▸ WHAT IS EXPECTED:
Find the line with "Mango (cut) on Bowl" in the entries below, then reproduce it and every line after it down to and including the line with "Salt on Steak", exactly.

▸ DATASET ENTRIES:
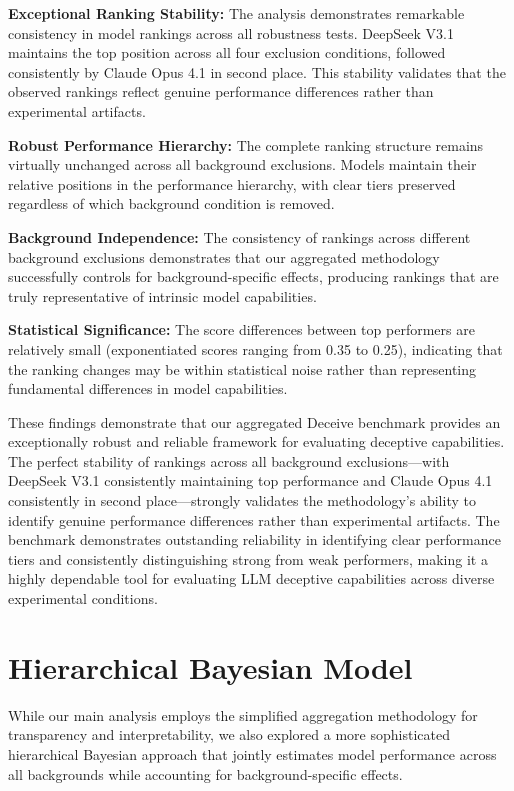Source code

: \documentclass{article}
\begin{document}
\textbf{Exceptional Ranking Stability:} The analysis demonstrates remarkable consistency in model rankings across all robustness tests. DeepSeek V3.1 maintains the top position across all four exclusion conditions, followed consistently by Claude Opus 4.1 in second place. This stability validates that the observed rankings reflect genuine performance differences rather than experimental artifacts.

\textbf{Robust Performance Hierarchy:} The complete ranking structure remains virtually unchanged across all background exclusions. Models maintain their relative positions in the performance hierarchy, with clear tiers preserved regardless of which background condition is removed.

\textbf{Background Independence:} The consistency of rankings across different background exclusions demonstrates that our aggregated methodology successfully controls for background-specific effects, producing rankings that are truly representative of intrinsic model capabilities.

\textbf{Statistical Significance:} The score differences between top performers are relatively small (exponentiated scores ranging from 0.35 to 0.25), indicating that the ranking changes may be within statistical noise rather than representing fundamental differences in model capabilities.

These findings demonstrate that our aggregated Deceive benchmark provides an exceptionally robust and reliable framework for evaluating deceptive capabilities. The perfect stability of rankings across all background exclusions—with DeepSeek V3.1 consistently maintaining top performance and Claude Opus 4.1 consistently in second place—strongly validates the methodology's ability to identify genuine performance differences rather than experimental artifacts. The benchmark demonstrates outstanding reliability in identifying clear performance tiers and consistently distinguishing strong from weak performers, making it a highly dependable tool for evaluating LLM deceptive capabilities across diverse experimental conditions.

\section{Hierarchical Bayesian Model}
\label{appendix:hierarchical_bayesian}

While our main analysis employs the simplified aggregation methodology for transparency and interpretability, we also explored a more sophisticated hierarchical Bayesian approach that jointly estimates model performance across all backgrounds while accounting for background-specific effects.
\end{document}
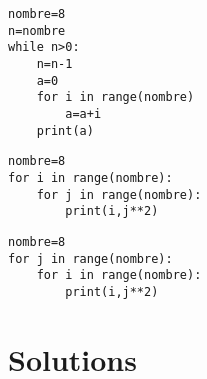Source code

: \begin{lstlisting}[frame=lines, caption={boucles imbriquées},label=premcode15]
nombre=8
n=nombre
while n>0:
    n=n-1
    a=0
	for i in range(nombre)
	    a=a+i
	print(a)    
\end{lstlisting} 

\begin{lstlisting}[frame=lines,  caption={boucles imbriquées},label=premcode16]
nombre=8
for i in range(nombre):
	for j in range(nombre):
		print(i,j**2) 
\end{lstlisting} 

\begin{lstlisting}[frame=lines, caption={boucles imbriquées},label=premcode17]
nombre=8
for j in range(nombre):
	for i in range(nombre):
		print(i,j**2) 
\end{lstlisting} 

\section{Solutions}
\shipoutAnswer




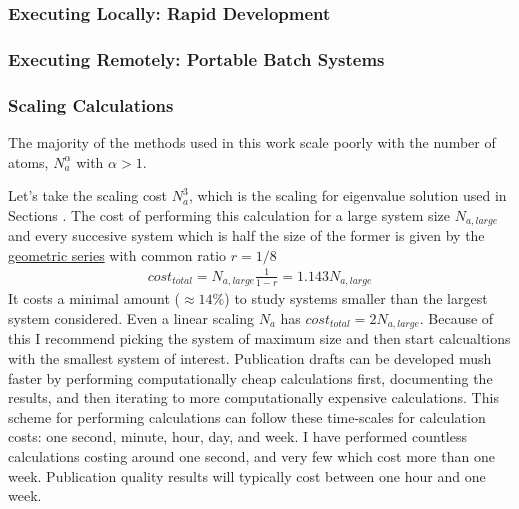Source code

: \subsubsection{\label{A:coding_lang:Execute:Local}
Executing Locally: Rapid Development}

\subsubsection{\label{A:coding_lang:Execute:Remote}
Executing Remotely: Portable Batch Systems}

\subsubsection{\label{A:coding_lang:Execute:Scaling}
Scaling Calculations}

The majority of the methods 
used in this work scale poorly with the number of atoms, $N_a^\alpha$ 
with $\alpha >1$. 

Let's take the scaling cost $N_a^3$, which is the scaling for 
eigenvalue solution used in Sections . 
The cost of performing this calculation for a large system size 
$N_{a,large}$  
and every succesive system which is half the size of the former 
is given by the 
\href{http://en.wikipedia.org/wiki/Geometric_series}{geometric series} 
with common ratio $r=1/8$
\begin{equation}\label{EQ:cost_total}
\begin{split}
cost_{total} = N_{a,large}\frac{1}{1-r} = 1.143N_{a,large} 
\end{split}
\end{equation}
It costs a minimal amount ($ \approx 14\%$) to study systems smaller 
than the largest system considered. Even a linear scaling 
$N_a$ has $cost_{total} = 2N_{a,large}$. 
Because of this I recommend 
picking the system of maximum size and then start calcualtions with 
the smallest system of interest. 
Publication drafts can be 
developed mush faster by performing computationally cheap calculations 
first, documenting the results, and then iterating to more 
computationally expensive calculations. 
This scheme for performing calculations can follow these time-scales 
for calculation costs:  
one second, minute, hour, day, and week. I have performed 
countless calculations costing around one second, and very few which cost 
more than one week. Publication quality results will typically 
cost between one hour and one week.


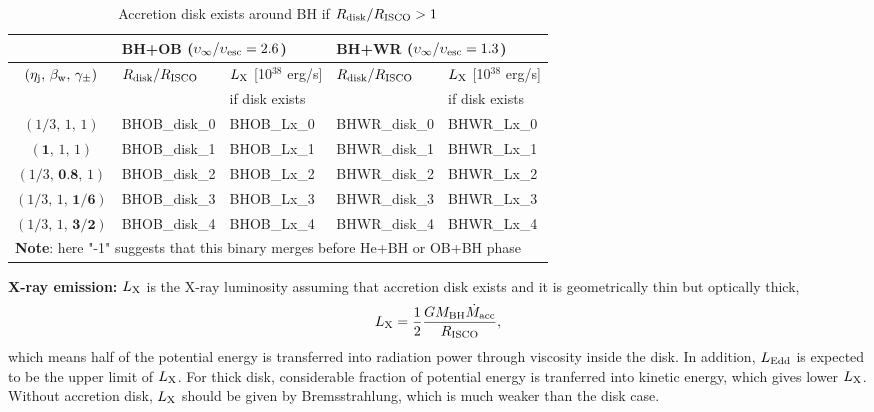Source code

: \documentclass{article}
\begin{document}
\begin{table}[!htbp]
	\centering
\large
	\caption{\Large Accretion disk exists around BH if $R_{\rm disk}/R_{\rm ISCO} > 1$ }
\begin{tabular}{c|l|l|l|l}
\hline
\hline
                                             & \multicolumn{2}{l|}{BH+OB ($\upsilon_\infty/\upsilon_{\rm esc}=2.6$)}                & \multicolumn{2}{l}{BH+WR ($\upsilon_\infty/\upsilon_{\rm esc}=1.3$)}                \\ \hline
$(\eta_{\rm j},\,\beta_{\rm w},\,\gamma_\pm)$ & \multicolumn{1}{l|}{$R_{\rm disk}/R_{\rm ISCO}$} & $L_{\rm X}$ {[}10$^{38}$ erg/s{]} & \multicolumn{1}{l|}{$R_{\rm disk}/R_{\rm ISCO}$} & $L_{\rm X}$ {[}10$^{38}$ erg/s{]} \\ 
					     &  &      if disk exists          &  &  if disk exists               \\ \hline
$(1/3,\,1,\,1)$                              & 
	{BHOB_disk_0}           & {BHOB_Lx_0}                   & {BHWR_disk_0}           & {BHWR_Lx_0}                   \\ \hline
	$(\textbf{1},\,1,\,1)$                                & 
	{BHOB_disk_1}           & {BHOB_Lx_1}                   & {BHWR_disk_1}           & {BHWR_Lx_1}                   \\ \hline
	$(1/3,\,\textbf{0.8},\,1)$                            & 
	{BHOB_disk_2}           & {BHOB_Lx_2}                   & {BHWR_disk_2}           & {BHWR_Lx_2}                   \\ \hline
	$(1/3,\,1,\,\textbf{1/6})$                            & 
	{BHOB_disk_3}           & {BHOB_Lx_3}                   & {BHWR_disk_3}           & {BHWR_Lx_3}                   \\ \hline
	$(1/3,\,1,\,\textbf{3/2})$                            & 
	{BHOB_disk_4}           & {BHOB_Lx_4}                   & {BHWR_disk_4}           & {BHWR_Lx_4}                   \\ \hline
	        \multicolumn{5}{l}{\textbf{Note}: \normalsize here "-1" suggests that this binary merges before He+BH or OB+BH phase} \\\hline

\end{tabular}
\end{table}

\textbf{\Large X-ray emission:}
\normalsize
$L_{\rm X}$ is the X-ray luminosity assuming that accretion disk exists and it is geometrically thin but optically thick,
\begin{equation}
	L_{\rm X}=\frac{1}{2}\frac{GM_{\rm BH}\dot{M}_{\rm acc}}{R_{\rm ISCO}},
\end{equation}
which means half of the potential energy is transferred into radiation power through viscosity inside the disk. In addition, $L_{\rm Edd}$ is expected to be the upper limit of $L_{\rm X}$. For thick disk, considerable fraction of potential energy is tranferred into  kinetic energy, which gives lower $L_{\rm X}$. Without accretion disk, $L_{\rm X}$ should be given by Bremsstrahlung, which is much weaker than the disk case.
\end{document}
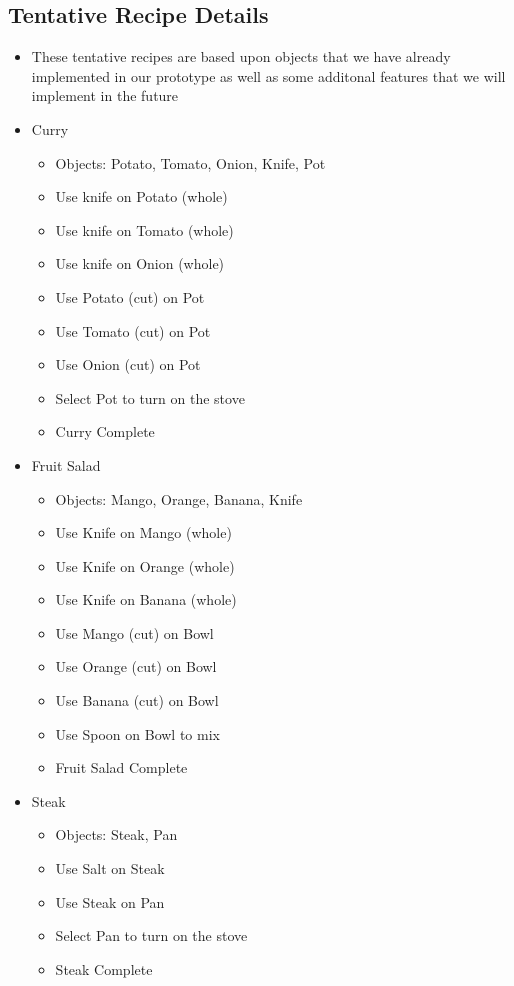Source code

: \documentclass[11pt]{article}
\begin{document}
\subsection*{Tentative Recipe Details}
\label{sec:orgcd3a2e4}
\begin{itemize}
\item These tentative recipes are based upon objects that we have already implemented in our prototype as well as some additonal features that we will implement in the future

\item Curry
\begin{itemize}
\item Objects: Potato, Tomato, Onion, Knife, Pot
\item Use knife on Potato (whole)
\item Use knife on Tomato (whole)
\item Use knife on Onion (whole)
\item Use Potato (cut) on Pot
\item Use Tomato (cut) on Pot
\item Use Onion (cut) on Pot
\item Select Pot to turn on the stove
\item Curry Complete
\end{itemize}

\item Fruit Salad
\begin{itemize}
\item Objects: Mango, Orange, Banana, Knife
\item Use Knife on Mango (whole)
\item Use Knife on Orange (whole)
\item Use Knife on Banana (whole)
\item Use Mango (cut) on Bowl
\item Use Orange (cut) on Bowl
\item Use Banana (cut) on Bowl
\item Use Spoon on Bowl to mix
\item Fruit Salad Complete
\end{itemize}

\item Steak
\begin{itemize}
\item Objects: Steak, Pan
\item Use Salt on Steak
\item Use Steak on Pan
\item Select Pan to turn on the stove
\item Steak Complete
\end{itemize}
\end{itemize}
\end{document}
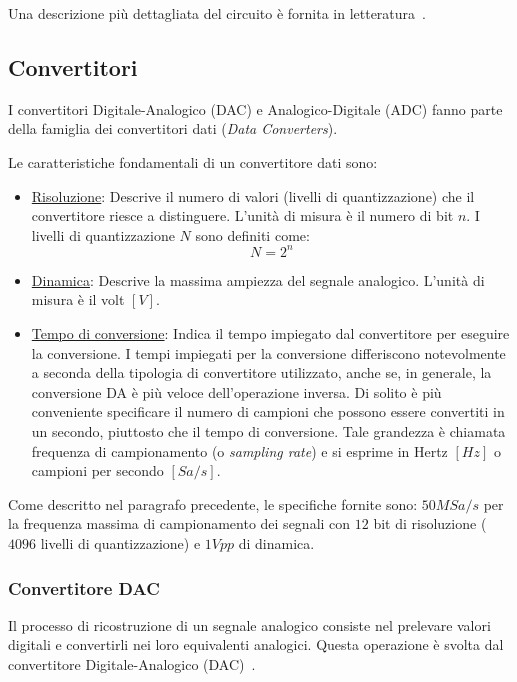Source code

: Una descrizione più dettagliata del circuito è fornita in letteratura~\cite{thesissmldis}.

\subsection{Convertitori}
I convertitori Digitale-Analogico (DAC) e Analogico-Digitale (ADC) fanno parte della famiglia dei convertitori dati (\textit{Data Converters}).

Le caratteristiche fondamentali di un convertitore dati sono:
\begin{itemize}
	\item \underline{Risoluzione}: Descrive il numero di valori (livelli di quantizzazione) che il convertitore riesce a distinguere. L'unità di misura è il numero di bit $n$. I livelli di quantizzazione $N$ sono definiti come:
	\begin{equation}
		N=2^n
	\end{equation}
	\item \underline{Dinamica}: Descrive la massima ampiezza del segnale analogico. L'unità di misura è il volt $[V]$.
	\item \underline{Tempo di conversione}: Indica il tempo impiegato dal convertitore per eseguire la conversione. I tempi impiegati per la conversione differiscono notevolmente a seconda della tipologia di convertitore utilizzato, anche se, in generale, la conversione DA è più veloce dell'operazione inversa. Di solito è più conveniente specificare il numero di campioni che possono essere convertiti in un secondo, piuttosto che il tempo di conversione. Tale grandezza è chiamata frequenza di campionamento (o \textit{sampling rate}) e si esprime in Hertz $[Hz]$ o campioni per secondo $[Sa/s]$.
\end{itemize}

Come descritto nel paragrafo precedente, le specifiche fornite sono: $50MSa/s$ per la frequenza massima di campionamento dei segnali con $12$ bit di risoluzione ($4096$ livelli di quantizzazione) e $1 V{pp}$ di dinamica.

\subsubsection{Convertitore DAC}
Il processo di ricostruzione di un segnale analogico consiste nel prelevare valori digitali e convertirli nei loro equivalenti analogici. Questa operazione è svolta dal convertitore Digitale-Analogico (DAC)~\cite{storeyelet}.

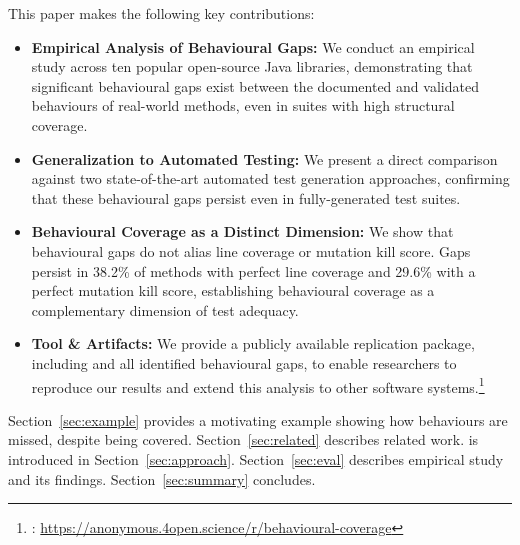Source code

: This paper makes the following key contributions:
\begin{itemize}
    \item \textbf{Empirical Analysis of Behavioural Gaps:} We conduct an empirical study across ten popular open-source Java libraries, demonstrating that significant behavioural gaps exist between the documented and validated behaviours of real-world methods, even in suites with high structural coverage.
    
    \item \textbf{Generalization to Automated Testing:} We present a direct comparison against two state-of-the-art automated test generation approaches, confirming that these behavioural gaps persist even in fully-generated test suites.

    \item \textbf{Behavioural Coverage as a Distinct Dimension:} We show that behavioural gaps do not alias line coverage or mutation kill score. Gaps persist in 38.2\% of methods with perfect line coverage and 29.6\% with a perfect mutation kill score, establishing behavioural coverage as a complementary dimension of test adequacy. %
    
    \item \textbf{Tool \& Artifacts:} We provide a publicly available replication package, including \toolname{} and all identified behavioural gaps, to enable researchers to reproduce our results and extend this analysis to other software systems.\footnote{\toolname{}: \url{https://anonymous.4open.science/r/behavioural-coverage}}
\end{itemize}

\noindent Section~\ref{sec:example} provides a motivating example showing how behaviours are missed, despite being covered. Section~\ref{sec:related} describes related work. \toolname{} is introduced in Section~\ref{sec:approach}. Section~\ref{sec:eval} describes empirical study and its findings.
Section~\ref{sec:summary} concludes.

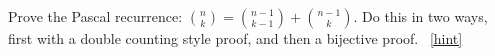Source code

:\documentclass{book}
\begin{document}
\setcounter{project}{99}
\addtocounter{project}{-1}
\begin{activity}[]\label{activity-92}
\hypertarget{p-738}{}%
Prove the Pascal recurrence: \(\binom{n}{k} = \binom{n - 1}{k-1} + \binom{n - 1}{k}\).  Do this in two ways, first with a double counting style proof, and then a bijective proof.%
~\hfill{\tiny\hyperlink{a-99}{[hint]}\hypertarget{q-99}{}}\end{activity}
\end{document}
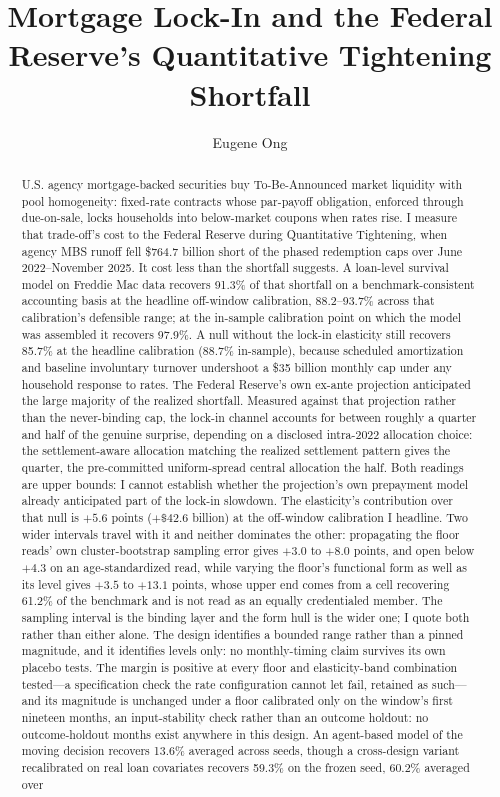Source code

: \documentclass[12pt]{article}
\title{Mortgage Lock-In and the Federal Reserve's Quantitative Tightening Shortfall}
\author{Eugene Ong}
\affil{Carnegie Mellon University}
\date{}
\begin{document}
\maketitle
\begin{abstract}
\noindent U.S. agency mortgage-backed securities buy To-Be-Announced market liquidity with pool homogeneity: fixed-rate contracts whose par-payoff obligation, enforced through due-on-sale, locks households into below-market coupons when rates rise. I measure that trade-off's cost to the Federal Reserve during Quantitative Tightening, when agency MBS runoff fell \$764.7 billion short of the phased redemption caps over June 2022--November 2025. It cost less than the shortfall suggests. A loan-level survival model on Freddie Mac data recovers 91.3\% of that shortfall on a benchmark-consistent accounting basis at the headline off-window calibration, 88.2--93.7\% across that calibration's defensible range; at the in-sample calibration point on which the model was assembled it recovers 97.9\%. A null without the lock-in elasticity still recovers 85.7\% at the headline calibration (88.7\% in-sample), because scheduled amortization and baseline involuntary turnover undershoot a \$35 billion monthly cap under any household response to rates. The Federal Reserve's own ex-ante projection anticipated the large majority of the realized shortfall. Measured against that projection rather than the never-binding cap, the lock-in channel accounts for between roughly a quarter and half of the genuine surprise, depending on a disclosed intra-2022 allocation choice: the settlement-aware allocation matching the realized settlement pattern gives the quarter, the pre-committed uniform-spread central allocation the half. Both readings are upper bounds: I cannot establish whether the projection's own prepayment model already anticipated part of the lock-in slowdown. The elasticity's contribution over that null is $+5.6$ points ($+\$42.6$ billion) at the off-window calibration I headline. Two wider intervals travel with it and neither dominates the other: propagating the floor reads' own cluster-bootstrap sampling error gives $+3.0$ to $+8.0$ points, and open below $+4.3$ on an age-standardized read, while varying the floor's functional form as well as its level gives $+3.5$ to $+13.1$ points, whose upper end comes from a cell recovering 61.2\% of the benchmark and is not read as an equally credentialed member. The sampling interval is the binding layer and the form hull is the wider one; I quote both rather than either alone. The design identifies a bounded range rather than a pinned magnitude, and it identifies levels only: no monthly-timing claim survives its own placebo tests. The margin is positive at every floor and elasticity-band combination tested---a specification check the rate configuration cannot let fail, retained as such---and its magnitude is unchanged under a floor calibrated only on the window's first nineteen months, an input-stability check rather than an outcome holdout: no outcome-holdout months exist anywhere in this design. An agent-based model of the moving decision recovers 13.6\% averaged across seeds, though a cross-design variant recalibrated on real loan covariates recovers 59.3\% on the frozen seed, 60.2\% averaged over 
\end{abstract}
\end{document}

▸ OUTPUT FOR THIS TASK:
\item Use Mango (cut) on Bowl
\item Use Orange (cut) on Bowl
\item Use Banana (cut) on Bowl
\item Use Spoon on Bowl to mix
\item Fruit Salad Complete
\end{itemize}

\item Steak
\begin{itemize}
\item Objects: Steak, Pan
\item Use Salt on Steak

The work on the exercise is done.